木の根や皮、足元の土などはまだまともな方だ。

小動物の死骸は、間違いなく下痢か嘔吐が待ち受けているのは何度も経験済みだ。

それでも、彼は食べる。

生きるため。

その先などは考えず、ただ今を生きるために。



界隈には施す者がいないどころか、盗みに入れるような民家も商店もない。

誰も、居ない。

生きている者は彼、唯一人。



その土地に在るは、柊の大木のみ。






それにしても如何せん、彼は幼かった。

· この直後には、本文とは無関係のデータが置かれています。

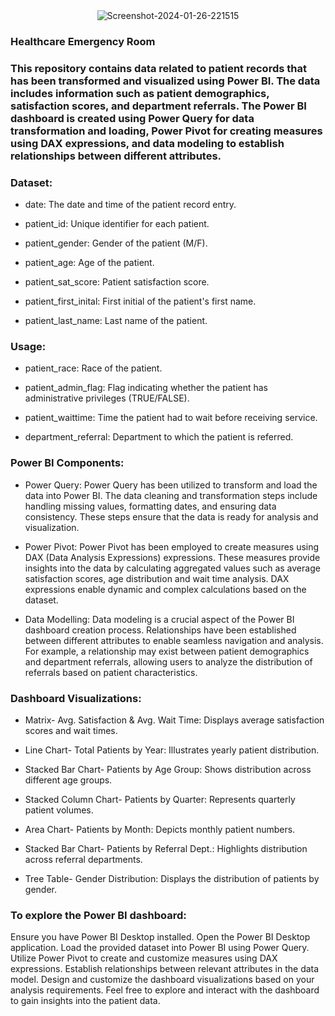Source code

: <div align="center">
<img src="https://i.ibb.co/tQy5kCy/Screenshot-2024-01-26-221515.png" alt="Screenshot-2024-01-26-221515" border="0">
</div>  
  



### Healthcare Emergency Room  
### This repository contains data related to patient records that has been transformed and visualized using Power BI. The data includes information such as patient demographics, satisfaction scores, and department referrals. The Power BI dashboard is created using Power Query for data transformation and loading, Power Pivot for creating measures using DAX expressions, and data modeling to establish relationships between different attributes.  
  



### Dataset:
- date: The date and time of the patient record entry.   
  

- patient_id: Unique identifier for each patient. 
  
  

- patient_gender: Gender of the patient (M/F). 

  
  

- patient_age: Age of the patient.
  
  

- patient_sat_score: Patient satisfaction score. 
  
  

- patient_first_inital: First initial of the patient's first name. 
  
  

- patient_last_name: Last name of the patient. 
  
  



### Usage:  
- patient_race: Race of the patient. 
  
  

- patient_admin_flag: Flag indicating whether the patient has administrative privileges (TRUE/FALSE). 
  
  

- patient_waittime: Time the patient had to wait before receiving service. 
  
  

- department_referral: Department to which the patient is referred.  
  



### Power BI Components: 
- Power Query: Power Query has been utilized to transform and load the data into Power BI. The data cleaning and transformation steps include handling missing values, formatting dates, and ensuring data consistency. These steps ensure that the data is ready for analysis and visualization.  
  

- Power Pivot: Power Pivot has been employed to create measures using DAX (Data Analysis Expressions) expressions. These measures provide insights into the data by calculating aggregated values such as average satisfaction scores, age distribution and wait time analysis. DAX expressions enable dynamic and complex calculations based on the dataset.  
  

- Data Modelling: Data modeling is a crucial aspect of the Power BI dashboard creation process. Relationships have been established between different attributes to enable seamless navigation and analysis. For example, a relationship may exist between patient demographics and department referrals, allowing users to analyze the distribution of referrals based on patient characteristics.  
  



### Dashboard Visualizations:  
- Matrix- Avg. Satisfaction & Avg. Wait Time: Displays average satisfaction scores and wait times.  
  

-  Line Chart- Total Patients by Year: Illustrates yearly patient distribution.   
  

- Stacked Bar Chart- Patients by Age Group: Shows distribution across different age groups.  
  

-  Stacked Column Chart- Patients by Quarter: Represents quarterly patient volumes.   
  

- Area Chart- Patients by Month: Depicts monthly patient numbers.   
  

-  Stacked Bar Chart- Patients by Referral Dept.: Highlights distribution across referral departments.   
  

- Tree Table- Gender Distribution: Displays the distribution of patients by gender.  
  



### To explore the Power BI dashboard:  
Ensure you have Power BI Desktop installed. Open the Power BI Desktop application. Load the provided dataset into Power BI using Power Query. Utilize Power Pivot to create and customize measures using DAX expressions. Establish relationships between relevant attributes in the data model. Design and customize the dashboard visualizations based on your analysis requirements. Feel free to explore and interact with the dashboard to gain insights into the patient data.  
  

  
  

  
  

  
  

<br/>  

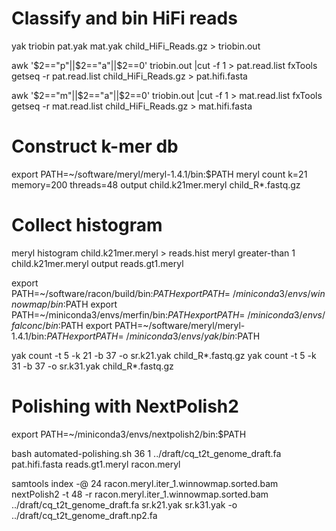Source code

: 
# Classify and bin HiFi reads
yak triobin pat.yak mat.yak child_HiFi_Reads.gz > triobin.out

awk '$2=="p"||$2=="a"||$2==0' triobin.out |cut -f 1 > pat.read.list
fxTools getseq -r pat.read.list child_HiFi_Reads.gz > pat.hifi.fasta

awk '$2=="m"||$2=="a"||$2==0' triobin.out |cut -f 1 > mat.read.list
fxTools getseq -r mat.read.list child_HiFi_Reads.gz > mat.hifi.fasta

# Construct k-mer db
export PATH=~/software/meryl/meryl-1.4.1/bin:$PATH
meryl count k=21 memory=200 threads=48 output child.k21mer.meryl child_R*.fastq.gz

# Collect histogram
meryl histogram child.k21mer.meryl > reads.hist
meryl greater-than 1 child.k21mer.meryl output reads.gt1.meryl

export PATH=~/software/racon/build/bin:$PATH
export PATH=~/miniconda3/envs/winnowmap/bin:$PATH
export PATH=~/miniconda3/envs/merfin/bin:$PATH
export PATH=~/miniconda3/envs/falconc/bin:$PATH
export PATH=~/software/meryl/meryl-1.4.1/bin:$PATH
export PATH=~/miniconda3/envs/yak/bin:$PATH

yak count -t 5 -k 21 -b 37 -o sr.k21.yak child_R*.fastq.gz
yak count -t 5 -k 31 -b 37 -o sr.k31.yak child_R*.fastq.gz

# Polishing with NextPolish2
export PATH=~/miniconda3/envs/nextpolish2/bin:$PATH

bash automated-polishing.sh 36 1 ../draft/cq_t2t_genome_draft.fa pat.hifi.fasta reads.gt1.meryl racon.meryl

samtools index -@ 24 racon.meryl.iter_1.winnowmap.sorted.bam
nextPolish2 -t 48 -r racon.meryl.iter_1.winnowmap.sorted.bam ../draft/cq_t2t_genome_draft.fa sr.k21.yak sr.k31.yak -o ../draft/cq_t2t_genome_draft.np2.fa
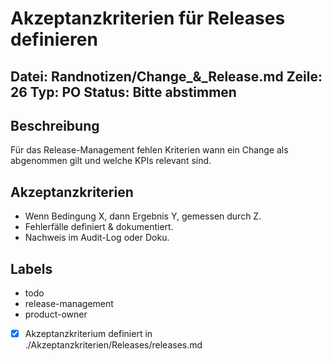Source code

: # Akzeptanzkriterien für Releases definieren
Datei: Randnotizen/Change_&_Release.md
Zeile: 26
Typ: PO
Status: Bitte abstimmen
---

## Beschreibung
Für das Release-Management fehlen Kriterien wann ein Change als abgenommen gilt und welche KPIs relevant sind.

## Akzeptanzkriterien
- Wenn Bedingung X, dann Ergebnis Y, gemessen durch Z.
- Fehlerfälle definiert & dokumentiert.
- Nachweis im Audit-Log oder Doku.

## Labels
- todo
- release-management
- product-owner

- [x] Akzeptanzkriterium definiert in ./Akzeptanzkriterien/Releases/releases.md
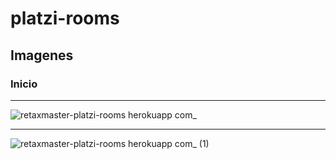 # platzi-rooms


## Imagenes

### Inicio
----

![retaxmaster-platzi-rooms herokuapp com_](https://user-images.githubusercontent.com/54915231/104470755-0ef85100-5588-11eb-88e0-0538f2ef7010.png)



----

![retaxmaster-platzi-rooms herokuapp com_ (1)](https://user-images.githubusercontent.com/54915231/104470759-0f90e780-5588-11eb-833f-0d6db00edd38.png)



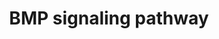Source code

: ---
annotations:
- id: PW:0000330
  parent: signaling pathway
  type: Pathway Ontology
  value: Bone morphogenetic proteins signaling pathway
authors:
- SFGKrens
- Khanspers
- MaintBot
- Thomas
- Christine Chichester
- Mkutmon
- DeSl
- Egonw
- L Dupuis
- Laurent
description: The bone morphogenetic protein (BMP) signalling pathway play critical
  roles in germ layer induction and patterning in early zebrafish embryos. Smad2/3
  and Smad1/5/8 are intracellular effectors of BMPs. These Smads regulate, in cooperation
  with other factors, transcription of hundreds of target genes in the nucleus. The
  activity and stability of Smads are regulated by phosphorylation modifications.
last-edited: 2021-05-28
organisms:
- Danio rerio
redirect_from:
- /index.php/Pathway:WP211
- /instance/WP211
- /instance/WP211_r118479
revision: r118479
schema-jsonld:
- '@context': https://schema.org/
  '@id': https://wikipathways.github.io/pathways/WP211.html
  '@type': Dataset
  creator:
    '@type': Organization
    name: WikiPathways
  description: The bone morphogenetic protein (BMP) signalling pathway play critical
    roles in germ layer induction and patterning in early zebrafish embryos. Smad2/3
    and Smad1/5/8 are intracellular effectors of BMPs. These Smads regulate, in cooperation
    with other factors, transcription of hundreds of target genes in the nucleus.
    The activity and stability of Smads are regulated by phosphorylation modifications.
  keywords:
  - Nucleoporin like protein RAB
  - Ubiquitin carrier protein
  - acvr1/lost a fin (laf)
  - acvr2b
  - acvrl1/violet beauregarde (vbg)
  - admp
  - bambi
  - bmp15
  - bmp1a
  - bmp1a/tolloid
  - bmp1b
  - bmp1b/tolloid
  - bmp1l
  - bmp2a
  - bmp2b
  - bmp2b/swirl(swr)
  - bmp3
  - bmp4
  - bmp5
  - bmp5l
  - bmp6
  - bmp7/snailhouse (snh)
  - bmp8
  - bmper
  - bmpr1a
  - bmpr1ab
  - bmpr1ba
  - bmpr1bb
  - bmpr2
  - chordin/dino(din)
  - crim1
  - deltaNP63/tp73l
  - follistatin
  - follistatin 2
  - follistatin like
  - follistatin-like 1
  - gata1/vlad tepes (vlt)
  - gata2
  - gata3
  - gata4
  - gata5
  - gata6
  - goosecoid
  - gremlin 1
  - hrb
  - id3
  - kheper/zfhx1
  - msx a
  - msx b
  - msx c
  - msx d
  - msx e
  - noggin1
  - noggin2
  - noggin3
  - pcca
  - prdc
  - rack1 (gnb2l1)
  - rpl15
  - smad1
  - smad4
  - smad5/somitabun (sbn)
  - smad6
  - smad6a
  - smad6b
  - smad7
  - smad8
  - smurf-1(WWP1)
  - smurf2
  - snai1a
  - snai1b
  - snai2
  - snip1
  - tbx2a
  - tbx2b
  - tolloid-like 1/mini fin (mfn)
  - twsg1a
  - twsg1b
  - vent
  - vox
  license: CC0
  name: BMP signaling pathway
seo: CreativeWork
title: BMP signaling pathway
wpid: WP211
---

生きる意味など考えられる年齢ではない。

ただただ、手に触れた全ての物を一心不乱に口へと入れた。









どのくらいの時が流れただろう。

栄養失調や脱水症状から来る、気だるく熱を孕んだ肉体。その薄れ行く意識の中で彼はいよいよ禁忌を犯した。



幼心にもそれが”禁忌”だと、分かっていた。



けれどもう、動けない。



禁忌を犯さなければそれは即ち、死を受け入れるという事。



死にたくない。

死にたくない。

死にたくない。



熱に浮かされた本能が最優先の未熟な脳は、いとも簡単に答えをはじき出した。






彼は昨日までとは違う理由で、涙を流していた。



悲しいから。

哀しいから。

切ないから。

苦しいから。












瓦礫の下。腐敗臭と吐瀉物にまみれて目を覚ましたのが、彼の一番古い記憶。

そこから這いずり出て、飢餓と孤独と戦っていたのが次の記憶。



そして、禁忌の記憶。



この後に彼は聖王フェンヴェルグと劇的な出会いを果たし、命を救われる事となったのだ。